Collected data:
────────

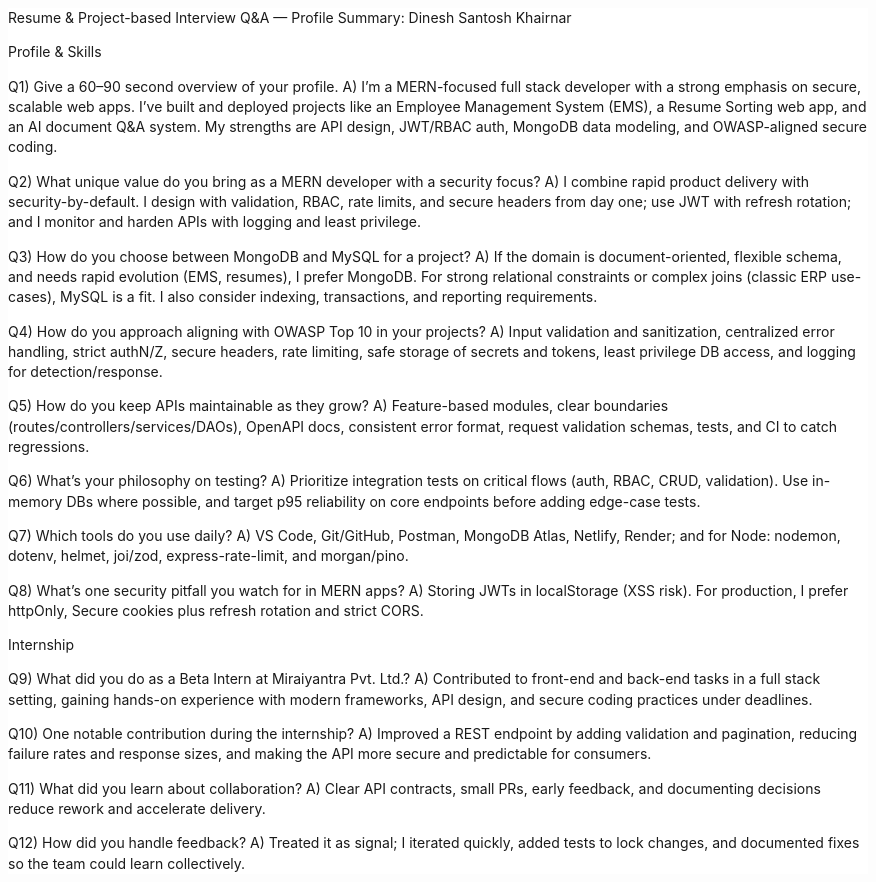 Resume & Project-based Interview Q&A — Profile Summary: Dinesh Santosh Khairnar

Profile & Skills

Q1) Give a 60–90 second overview of your profile.
A) I’m a MERN-focused full stack developer with a strong emphasis on secure, scalable web apps. I’ve built and deployed projects like an Employee Management System (EMS), a Resume Sorting web app, and an AI document Q&A system. My strengths are API design, JWT/RBAC auth, MongoDB data modeling, and OWASP-aligned secure coding.

Q2) What unique value do you bring as a MERN developer with a security focus?
A) I combine rapid product delivery with security-by-default. I design with validation, RBAC, rate limits, and secure headers from day one; use JWT with refresh rotation; and I monitor and harden APIs with logging and least privilege.

Q3) How do you choose between MongoDB and MySQL for a project?
A) If the domain is document-oriented, flexible schema, and needs rapid evolution (EMS, resumes), I prefer MongoDB. For strong relational constraints or complex joins (classic ERP use-cases), MySQL is a fit. I also consider indexing, transactions, and reporting requirements.

Q4) How do you approach aligning with OWASP Top 10 in your projects?
A) Input validation and sanitization, centralized error handling, strict authN/Z, secure headers, rate limiting, safe storage of secrets and tokens, least privilege DB access, and logging for detection/response.

Q5) How do you keep APIs maintainable as they grow?
A) Feature-based modules, clear boundaries (routes/controllers/services/DAOs), OpenAPI docs, consistent error format, request validation schemas, tests, and CI to catch regressions.

Q6) What’s your philosophy on testing?
A) Prioritize integration tests on critical flows (auth, RBAC, CRUD, validation). Use in-memory DBs where possible, and target p95 reliability on core endpoints before adding edge-case tests.

Q7) Which tools do you use daily?
A) VS Code, Git/GitHub, Postman, MongoDB Atlas, Netlify, Render; and for Node: nodemon, dotenv, helmet, joi/zod, express-rate-limit, and morgan/pino.

Q8) What’s one security pitfall you watch for in MERN apps?
A) Storing JWTs in localStorage (XSS risk). For production, I prefer httpOnly, Secure cookies plus refresh rotation and strict CORS.

Internship

Q9) What did you do as a Beta Intern at Miraiyantra Pvt. Ltd.?
A) Contributed to front-end and back-end tasks in a full stack setting, gaining hands-on experience with modern frameworks, API design, and secure coding practices under deadlines.

Q10) One notable contribution during the internship?
A) Improved a REST endpoint by adding validation and pagination, reducing failure rates and response sizes, and making the API more secure and predictable for consumers.

Q11) What did you learn about collaboration?
A) Clear API contracts, small PRs, early feedback, and documenting decisions reduce rework and accelerate delivery.

Q12) How did you handle feedback?
A) Treated it as signal; I iterated quickly, added tests to lock changes, and documented fixes so the team could learn collectively.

────────

▸ **EXERCISE DESCRIPTION**
Retype, exactly as written, each line from the one that has "A) Improved a" to the bottom of the entries above, and include both of those lines.

▸ **FINAL ANSWER**
A) Improved a REST endpoint by adding validation and pagination, reducing failure rates and response sizes, and making the API more secure and predictable for consumers.

Q11) What did you learn about collaboration?
A) Clear API contracts, small PRs, early feedback, and documenting decisions reduce rework and accelerate delivery.

Q12) How did you handle feedback?
A) Treated it as signal; I iterated quickly, added tests to lock changes, and documented fixes so the team could learn collectively.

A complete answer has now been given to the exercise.